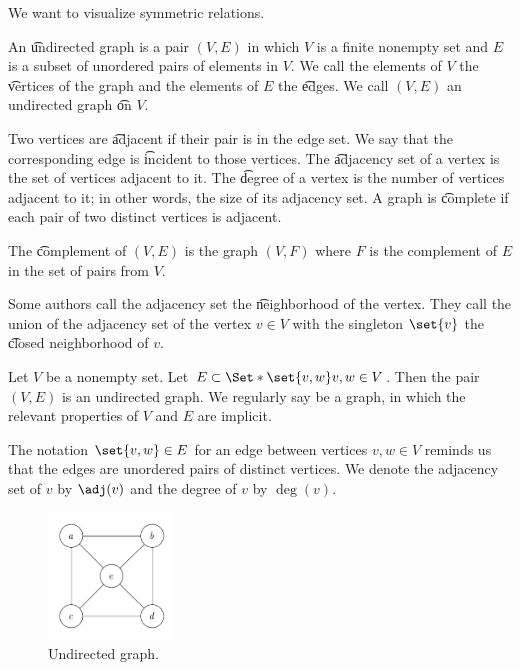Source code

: 
We want to visualize symmetric relations.


An \t{undirected graph} is a pair $(V, E)$ in which $V$ is a finite nonempty set and $E$ is a subset of unordered pairs of elements in $V$.
We call the elements of $V$ the \t{vertices} of the graph and the elements of $E$ the \t{edges}.
We call $(V, E)$ an undirected graph \t{on} $V$.

Two vertices are \t{adjacent} if their pair is in the edge set.
We say that the corresponding edge is \t{incident} to those vertices.
The \t{adjacency set} of a vertex is the set of vertices adjacent to it.
The \t{degree} of a vertex is the number of vertices adjacent to it; in other words, the size of its adjacency set.
A graph is \t{complete} if each pair of two distinct vertices is adjacent.

The \t{complement} of $(V, E)$ is the graph $(V, F)$ where $F$ is the complement of $E$ in the set of pairs from $V$.


Some authors call the adjacency set the \t{neighborhood} of the vertex.
They call the union of the adjacency set of the vertex $v \in V$ with the singleton $\set{v}$ the \t{closed neighborhood} of $v$.


Let $V$ be a nonempty set.
Let $E \subset \Set*{\set{v, w}}{v, w \in V}$.
Then the pair $(V, E)$ is an undirected graph.
We regularly say  be a graph, in which the relevant properties of $V$ and $E$ are implicit.

The notation $\set{v, w} \in E$ for an edge between vertices $v, w \in V$ reminds us that the edges are unordered pairs of distinct vertices.
We denote the adjacency set of $v$ by $\adj(v)$ and the degree of $v$ by $\deg(v)$.


\begin{figure}
\centering
\includegraphics[width=0.3\textwidth]{graphics_included/undirected_graph}
\caption{Undirected graph.}
\end{figure}

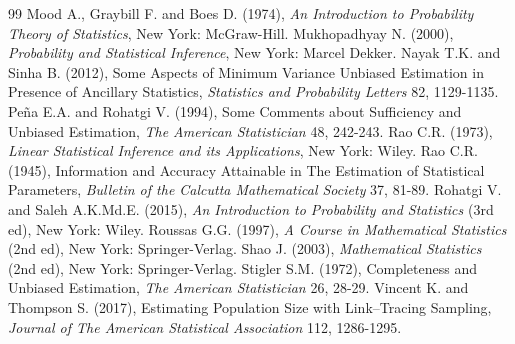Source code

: \documentclass[twoside]{article}
\begin{document}
\begin{thebibliography}{99}
 Mood A., Graybill F. and Boes D. (1974), {\it An Introduction to Probability Theory of Statistics}, New York: McGraw-Hill.
 Mukhopadhyay N. (2000), {\it Probability and Statistical Inference}, New York: Marcel Dekker.
 Nayak T.K. and Sinha B. (2012), Some Aspects of Minimum Variance Unbiased Estimation in Presence of Ancillary Statistics, {\it Statistics and Probability Letters} 82, 1129-1135.
 Pe\~{n}a E.A. and Rohatgi V. (1994), Some Comments about Sufficiency and Unbiased Estimation, {\it The American Statistician} 48, 242-243.
 Rao C.R. (1973), {\it Linear Statistical Inference and its Applications}, New York: Wiley.
 Rao C.R. (1945), Information and Accuracy Attainable in The Estimation of Statistical Parameters, {\it Bulletin of the Calcutta Mathematical Society} 37, 81-89.
 Rohatgi V. and Saleh A.K.Md.E. (2015), {\it An Introduction to Probability and Statistics} (3rd ed), New York: Wiley.
 Roussas G.G. (1997), {\it A Course in Mathematical Statistics} (2nd ed), New York: Springer-Verlag.
 Shao J. (2003), {\it Mathematical Statistics} (2nd ed), New York: Springer-Verlag.
 Stigler S.M. (1972), Completeness and Unbiased Estimation, {\it The American Statistician} 26, 28-29.
 Vincent K. and Thompson S. (2017), Estimating Population Size with Link--Tracing Sampling, {\it Journal of The American Statistical Association} 112, 1286-1295.
\end{thebibliography}

 
\end{document}
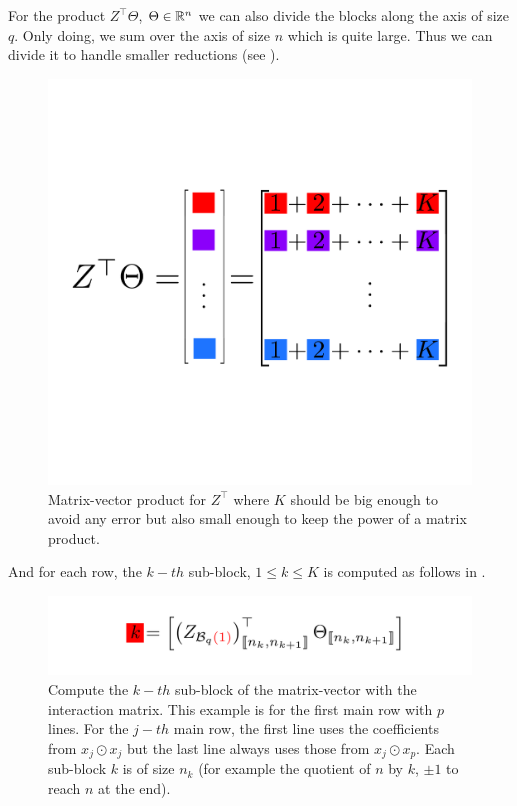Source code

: \documentclass[a4]{article}
\begin{document}
\medskip

For the product $Z^\top \Theta$, $\Theta\in\mathbb{R}^n$ we can also divide the blocks along the axis of size $q$.
Only doing, we sum over the axis of size $n$ which is quite large. Thus we can divide it to handle smaller reductions (see ).

\begin{figure}[htbp]
	\centering
	\includegraphics[scale=.3, clip, trim={1cm 8cm 1cm 8cm}]{./prebuilt_images/Ztranspose_matvec.pdf}
	\caption{Matrix-vector product for $Z^\top$ where $K$ should be big enough to avoid any error but
	also small enough to keep the power of a matrix product.}
	\label{fig:mat_trans}
\end{figure}

And for each row, the $k-th$ sub-block, $1\leq k\leq K$ is computed as follows in .
\begin{figure}[htbp]
	\centering
	\includegraphics[scale=.2]{./prebuilt_images/prod_matvectrans_block.pdf}
	\caption{Compute the $k-th$ sub-block of the matrix-vector with the interaction matrix. This example
	is for the first main row with $p$ lines. For the $j-th$ main row, the first line uses the coefficients from $x_j\odot x_j$
	but the last line always uses those from $x_j\odot x_p$. Each sub-block $k$ is of size $n_k$ (for example the quotient of $n$ by $k$,
	$\pm 1$ to reach $n$ at the end).}
	\label{fig:compute_sub_block}
\end{figure}
\end{document}

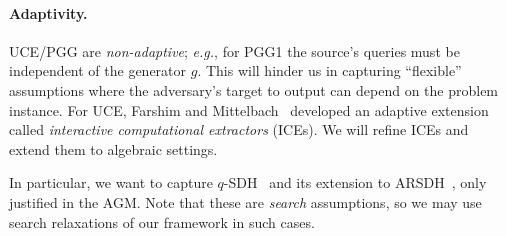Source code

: {\begin{itemize}

\paragraph*{Adaptivity.} UCE/PGG are \emph{non-adaptive}; \emph{e.g.}, for PGG1  the source's queries must be independent of the generator $g$. This will hinder us in capturing ``flexible'' assumptions where the adversary's target to output can depend on the problem instance. For  UCE, Farshim and Mittelbach~\cite{FSE:FarMit16} developed an adaptive extension called \emph{interactive computational extractors} (ICEs).  We will refine ICEs and extend them to  algebraic settings. 

In particular, we want to capture %
 $q$-SDH~\cite{JC:BonBoy08} and its extension to ARSDH~\cite{EC:LipParSii24},   only  justified in the AGM. Note that these are \emph{search} assumptions, so we may use search relaxations of our framework in such cases.



\end{itemize}}
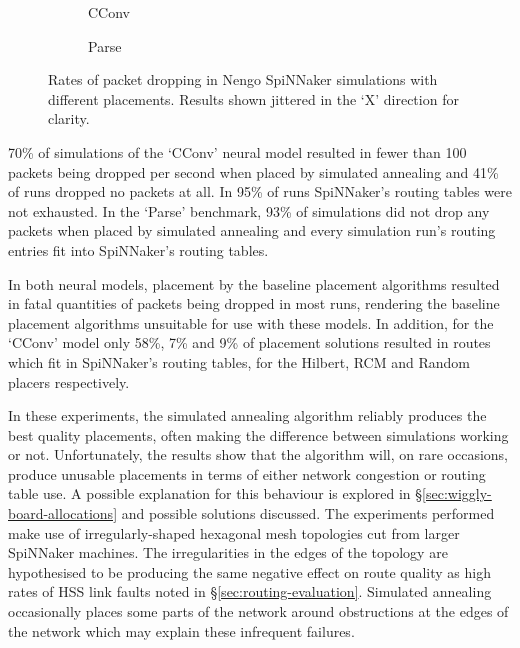 				\begin{figure}
					\center
					\begin{subfigure}{0.45\linewidth}
						
						\caption{CConv}
						\label{fig:cconv-dropped-packets}
					\end{subfigure}
					\begin{subfigure}{0.45\linewidth}
						
						\caption{Parse}
						\label{fig:parse-dropped-packets}
					\end{subfigure}
					
					\caption[Packet dropping in Nengo SpiNNaker simulations]%
					{Rates of packet dropping in Nengo SpiNNaker simulations
					with different placements. Results shown jittered in the `X'
					direction for clarity.}
					\label{fig:nengo-dropped-packets}
				\end{figure}
				
				70\% of simulations of the `CConv' neural model resulted in fewer than
				100 packets being dropped per second when placed by simulated annealing
				and 41\% of runs dropped no packets at all. In 95\% of runs SpiNNaker's
				routing tables were not exhausted. In the `Parse' benchmark, 93\% of
				simulations did not drop any packets when placed by simulated annealing
				and every simulation run's routing entries fit into SpiNNaker's routing
				tables.
				
				In both neural models, placement by the baseline placement algorithms
				resulted in fatal quantities of packets being dropped in most runs,
				rendering the baseline placement algorithms unsuitable for use with
				these models. In addition, for the `CConv' model only 58\%, 7\% and 9\%
				of placement solutions resulted in routes which fit in SpiNNaker's
				routing tables, for the Hilbert, RCM and Random placers respectively.
				
				In these experiments, the simulated annealing algorithm reliably
				produces the best quality placements, often making the difference
				between simulations working or not. Unfortunately, the results show
				that the algorithm will, on rare occasions, produce unusable placements
				in terms of either network congestion or routing table use. A possible
				explanation for this behaviour is explored in
				\S\ref{sec:wiggly-board-allocations} and possible solutions discussed.
				The experiments performed make use of irregularly-shaped hexagonal mesh
				topologies cut from larger SpiNNaker machines. The irregularities in
				the edges of the topology are hypothesised to be producing the same
				negative effect on route quality as high rates of HSS link faults noted
				in \S\ref{sec:routing-evaluation}. Simulated annealing occasionally
				places some parts of the network around obstructions at the edges of
				the network which may explain these infrequent failures.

◇ ◇ ◇ ◇ ◇ ◇ ◇

Work required -> Taking the material above, extract exactly and only the lines from the line with "In both neural" to the line with "explanation for this", inclusive of both.

Answer box ->
				In both neural models, placement by the baseline placement algorithms
				resulted in fatal quantities of packets being dropped in most runs,
				rendering the baseline placement algorithms unsuitable for use with
				these models. In addition, for the `CConv' model only 58\%, 7\% and 9\%
				of placement solutions resulted in routes which fit in SpiNNaker's
				routing tables, for the Hilbert, RCM and Random placers respectively.
				
				In these experiments, the simulated annealing algorithm reliably
				produces the best quality placements, often making the difference
				between simulations working or not. Unfortunately, the results show
				that the algorithm will, on rare occasions, produce unusable placements
				in terms of either network congestion or routing table use. A possible
				explanation for this behaviour is explored in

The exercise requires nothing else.